Who knows how long it will last, but for now, University of Washington President Ana Mari Cauce gets it.

She continues to refuse to apologize for letting anti-feminist provocateur Milo Yiannopoulos speak on campus, even after someone got shot outside his event in the chaos of riots led by Seattle Antifa.

This is despite having maybe one thing in common with Milo: They are both gay immigrants.

In an interview with The Chronicle of Higher Education, Cauce warned against trying to make public universities “gated communities” where students are sheltered from ideas like Milo’s, because it’s a losing effort:

I think the most important thing that we need to do is to double down on our mission and provide students with the strong analytic tools they need to be able to do critical analysis. How do we model for our students how to have discourse that sheds light, not heat?

UW also tried to clamp down on offensive student speech in the 1970s, Cauce said. The student government wanted to distribute a pamphlet on contraception and STDs, which the administration denounced as pornographic: “That’s the other side of why we need to be careful about free speech.”

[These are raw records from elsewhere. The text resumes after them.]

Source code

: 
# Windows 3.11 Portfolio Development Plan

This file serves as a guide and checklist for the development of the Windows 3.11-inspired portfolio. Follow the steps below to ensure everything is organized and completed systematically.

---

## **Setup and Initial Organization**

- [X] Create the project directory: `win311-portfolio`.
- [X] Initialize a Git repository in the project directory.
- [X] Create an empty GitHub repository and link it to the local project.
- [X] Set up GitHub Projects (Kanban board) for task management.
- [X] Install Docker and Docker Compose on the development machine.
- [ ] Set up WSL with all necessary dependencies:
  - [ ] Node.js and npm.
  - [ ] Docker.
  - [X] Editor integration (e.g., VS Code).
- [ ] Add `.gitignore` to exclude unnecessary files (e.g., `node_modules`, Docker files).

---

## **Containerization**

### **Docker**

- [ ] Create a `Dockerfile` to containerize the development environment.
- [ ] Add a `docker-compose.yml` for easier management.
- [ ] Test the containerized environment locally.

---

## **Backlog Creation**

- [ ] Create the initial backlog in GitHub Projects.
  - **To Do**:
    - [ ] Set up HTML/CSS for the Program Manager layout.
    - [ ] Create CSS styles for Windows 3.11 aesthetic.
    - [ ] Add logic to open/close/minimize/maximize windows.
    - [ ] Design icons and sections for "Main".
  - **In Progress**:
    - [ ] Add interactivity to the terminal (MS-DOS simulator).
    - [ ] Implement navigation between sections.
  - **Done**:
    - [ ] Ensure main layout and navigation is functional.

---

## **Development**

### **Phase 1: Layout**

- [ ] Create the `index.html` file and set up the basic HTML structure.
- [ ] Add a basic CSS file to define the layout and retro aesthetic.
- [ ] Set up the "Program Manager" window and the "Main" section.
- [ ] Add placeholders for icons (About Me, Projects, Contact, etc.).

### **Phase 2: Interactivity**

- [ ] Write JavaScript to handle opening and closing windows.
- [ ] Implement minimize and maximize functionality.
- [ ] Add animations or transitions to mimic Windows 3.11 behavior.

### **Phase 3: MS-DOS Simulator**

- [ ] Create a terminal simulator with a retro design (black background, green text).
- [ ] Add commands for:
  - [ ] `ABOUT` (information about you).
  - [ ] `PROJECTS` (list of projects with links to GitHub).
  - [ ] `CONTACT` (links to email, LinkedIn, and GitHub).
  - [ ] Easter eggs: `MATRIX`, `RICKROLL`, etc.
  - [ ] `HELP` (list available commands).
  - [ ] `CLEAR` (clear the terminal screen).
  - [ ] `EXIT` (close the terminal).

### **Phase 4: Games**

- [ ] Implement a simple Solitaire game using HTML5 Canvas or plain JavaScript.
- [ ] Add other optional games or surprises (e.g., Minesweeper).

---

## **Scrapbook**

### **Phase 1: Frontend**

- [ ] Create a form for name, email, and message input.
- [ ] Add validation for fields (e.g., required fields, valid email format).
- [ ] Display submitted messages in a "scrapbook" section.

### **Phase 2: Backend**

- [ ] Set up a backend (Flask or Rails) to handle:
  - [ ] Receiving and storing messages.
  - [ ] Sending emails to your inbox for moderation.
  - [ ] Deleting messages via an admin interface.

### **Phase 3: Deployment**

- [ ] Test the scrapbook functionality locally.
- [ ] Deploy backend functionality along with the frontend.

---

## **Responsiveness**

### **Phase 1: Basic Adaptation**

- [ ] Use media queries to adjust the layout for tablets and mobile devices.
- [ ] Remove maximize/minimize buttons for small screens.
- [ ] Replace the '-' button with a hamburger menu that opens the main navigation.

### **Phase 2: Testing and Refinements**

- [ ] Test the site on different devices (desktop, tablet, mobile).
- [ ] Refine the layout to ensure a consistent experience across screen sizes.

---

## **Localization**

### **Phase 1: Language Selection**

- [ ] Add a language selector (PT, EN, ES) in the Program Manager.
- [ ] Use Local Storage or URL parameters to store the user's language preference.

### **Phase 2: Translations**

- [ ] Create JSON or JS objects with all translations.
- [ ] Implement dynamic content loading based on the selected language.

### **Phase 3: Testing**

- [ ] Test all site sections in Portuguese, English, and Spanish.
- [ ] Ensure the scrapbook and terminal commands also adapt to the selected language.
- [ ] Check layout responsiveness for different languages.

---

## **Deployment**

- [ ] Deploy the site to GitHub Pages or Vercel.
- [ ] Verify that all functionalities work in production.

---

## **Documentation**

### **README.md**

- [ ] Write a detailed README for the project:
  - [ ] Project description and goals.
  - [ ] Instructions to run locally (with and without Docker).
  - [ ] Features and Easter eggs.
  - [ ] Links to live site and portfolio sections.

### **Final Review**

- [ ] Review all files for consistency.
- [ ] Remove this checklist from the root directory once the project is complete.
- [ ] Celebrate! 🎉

She does an excellent job of seeing the shoe on the other foot – and putting protests in context:

[O]ne of the reasons why we let Yiannopoulos go on is that how can you shut him down and not shut down a Black Lives Matter protest? …

Look, this is a marathon, not a sprint. Folks need to think about how to use their energy and how to be strategic. What strategy do you want to use in what situation? The reason why I believed that he was not the most strategic thing to protest is that that’s what he feeds off, that’s what he makes money off.

And maybe Cauce’s best line:

Think about it for a second. If there had been no protest, what you’d see is a line of mostly white men, who might be described by some as “macho,” standing in line for hours to see a gay man in a boa in essence perform camp.

The threat of violent protest didn’t faze Cauce because officials prepared the best they could, bringing in hundreds of police officers who have been through lots of protests in radical-heavy Seattle:

We have something like 50,000 students on our campus, and I don’t know how many employees. We’re a small city. And if you look at us as a small city, this is an incredibly safe place.

But she’s not going to give students soothing and ultimately empty words like some cowardly, sycophantic university presidents:

Perhaps rightly so, they attribute an awful lot of power to this position and to this university. …

I think there are people who really want me to promise that I can keep them safe. I can’t make that promise.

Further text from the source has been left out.